L’accès à la ressource naturelle la plus précieuse pour l’humanité est inégalitaire. Certains pays manquent d’eau alors que d’autres la gaspillent. Les stocks actuellement disponibles sont de plus en plus menacés par diverses pollutions et exploitations. Avec ces disparités en termes de quantité et de qualité, l’inquiétude pour l’avenir de cette ressource s’exprime dans un contexte mondial d’augmentation démographique et de croissance économique. Les besoins augmentent et les changements climatiques exercent une pression supplémentaire. Alors, l’UNESCO appelle à l’action pour préserver et partager l’eau dans une perspective durable, tant au niveau local qu’entre nations. Même si les risques et les enjeux sont bien réels, l’organisation adresse un message porteur: les cas de coopération pour l’eau sont déjà deux fois plus importants que les conflits.

«L’eau n’est pas un sujet parmi d’autres, c’est le sujet central de la coopération internationale», a déclaré Irina Bokova, directrice générale de l’Organisation des Nations Unies pour l’éducation, la science et la culture (UNESCO) lors de la cérémonie de lancement de l’Année internationale de coopération dans le domaine de l’eau, le 11 février 2013 à Paris. L’UNESCO a été en effet désignée par l’Organisation des Nations Unies, l’ONU-eau, comme institution coordinatrice de l’Année. «En 2010, le droit à l’eau et à l’assainissement a été enfin reconnu comme un droit humain par l’Assemblée générale de l’ONU. Ce droit, il faut le traduire dans la réalité. Et dans un monde où près de 300 bassins aquifères sont partagés entre plusieurs pays, le seul moyen d’y parvenir, c’est en coopérant», a-t-elle poursuivi.

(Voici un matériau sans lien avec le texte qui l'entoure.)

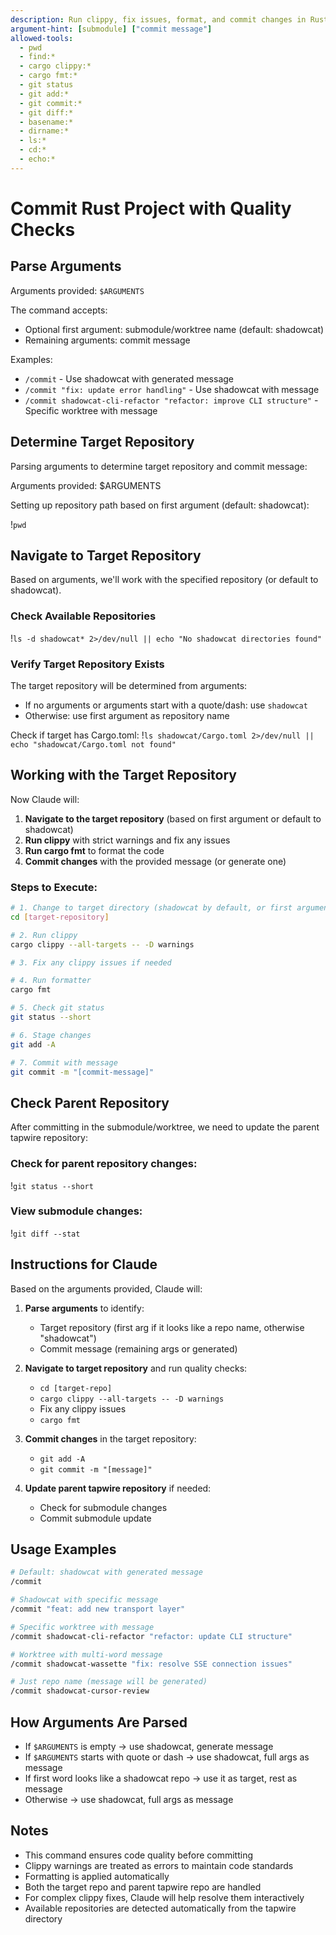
 ```yaml
---
description: Run clippy, fix issues, format, and commit changes in Rust project
argument-hint: [submodule] ["commit message"]
allowed-tools:
  - pwd
  - find:*
  - cargo clippy:*
  - cargo fmt:*
  - git status
  - git add:*
  - git commit:*
  - git diff:*
  - basename:*
  - dirname:*
  - ls:*
  - cd:*
  - echo:*
---
```


# Commit Rust Project with Quality Checks

## Parse Arguments

Arguments provided: `$ARGUMENTS`

The command accepts:
- Optional first argument: submodule/worktree name (default: shadowcat)
- Remaining arguments: commit message

Examples:
- `/commit` - Use shadowcat with generated message
- `/commit "fix: update error handling"` - Use shadowcat with message
- `/commit shadowcat-cli-refactor "refactor: improve CLI structure"` - Specific worktree with message

## Determine Target Repository

Parsing arguments to determine target repository and commit message:

Arguments provided: $ARGUMENTS

Setting up repository path based on first argument (default: shadowcat):

!`pwd`

## Navigate to Target Repository

Based on arguments, we'll work with the specified repository (or default to shadowcat).

### Check Available Repositories
!`ls -d shadowcat* 2>/dev/null || echo "No shadowcat directories found"`

### Verify Target Repository Exists
The target repository will be determined from arguments:
- If no arguments or arguments start with a quote/dash: use `shadowcat`
- Otherwise: use first argument as repository name

Check if target has Cargo.toml:
!`ls shadowcat/Cargo.toml 2>/dev/null || echo "shadowcat/Cargo.toml not found"`

## Working with the Target Repository

Now Claude will:

1. **Navigate to the target repository** (based on first argument or default to shadowcat)
2. **Run clippy** with strict warnings and fix any issues
3. **Run cargo fmt** to format the code
4. **Commit changes** with the provided message (or generate one)

### Steps to Execute:

```bash
# 1. Change to target directory (shadowcat by default, or first argument)
cd [target-repository]

# 2. Run clippy
cargo clippy --all-targets -- -D warnings

# 3. Fix any clippy issues if needed

# 4. Run formatter
cargo fmt

# 5. Check git status
git status --short

# 6. Stage changes
git add -A

# 7. Commit with message
git commit -m "[commit-message]"
```

## Check Parent Repository

After committing in the submodule/worktree, we need to update the parent tapwire repository:

### Check for parent repository changes:
!`git status --short`

### View submodule changes:
!`git diff --stat`

## Instructions for Claude

Based on the arguments provided, Claude will:

1. **Parse arguments** to identify:
   - Target repository (first arg if it looks like a repo name, otherwise "shadowcat")
   - Commit message (remaining args or generated)

2. **Navigate to target repository** and run quality checks:
   - `cd [target-repo]`
   - `cargo clippy --all-targets -- -D warnings`
   - Fix any clippy issues
   - `cargo fmt`

3. **Commit changes** in the target repository:
   - `git add -A`
   - `git commit -m "[message]"`

4. **Update parent tapwire repository** if needed:
   - Check for submodule changes
   - Commit submodule update

## Usage Examples

```bash
# Default: shadowcat with generated message
/commit

# Shadowcat with specific message
/commit "feat: add new transport layer"

# Specific worktree with message
/commit shadowcat-cli-refactor "refactor: update CLI structure"

# Worktree with multi-word message
/commit shadowcat-wassette "fix: resolve SSE connection issues"

# Just repo name (message will be generated)
/commit shadowcat-cursor-review
```

## How Arguments Are Parsed

- If `$ARGUMENTS` is empty → use shadowcat, generate message
- If `$ARGUMENTS` starts with quote or dash → use shadowcat, full args as message
- If first word looks like a shadowcat repo → use it as target, rest as message
- Otherwise → use shadowcat, full args as message

## Notes

- This command ensures code quality before committing
- Clippy warnings are treated as errors to maintain code standards
- Formatting is applied automatically
- Both the target repo and parent tapwire repo are handled
- For complex clippy fixes, Claude will help resolve them interactively
- Available repositories are detected automatically from the tapwire directory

Si l’eau occupe 72% de la superficie terrestre, sa quasi-totalité (97%) est salée. Les stocks d’eau douce liquide facilement disponibles pour les populations représentent donc une quantité infime. Son accès et sa qualité sont inégaux dans le monde, la pénurie d’eau s’associant à la pauvreté: 17% de la population mondiale, soit 1,1 milliard de personnes, n’a pas accès à l’eau potable, et 2,6 milliards ne disposent pas d’un système d’assainissement de base. Chaque année, 2 millions d’habitants, dont de nombreux enfants, meurent de maladies liées au manque d’eau, comme la dysenterie et le choléra.

À la source de conflits

Ces déséquilibres sont à l’origine de tensions géopolitiques et de conflits entre États pour le partage de l’eau, par exemple entre les États-Unis et le Mexique pour les eaux du Colorado, et entre les pays du Moyen-Orient pour l’eau du Tigre et de l’Euphrate.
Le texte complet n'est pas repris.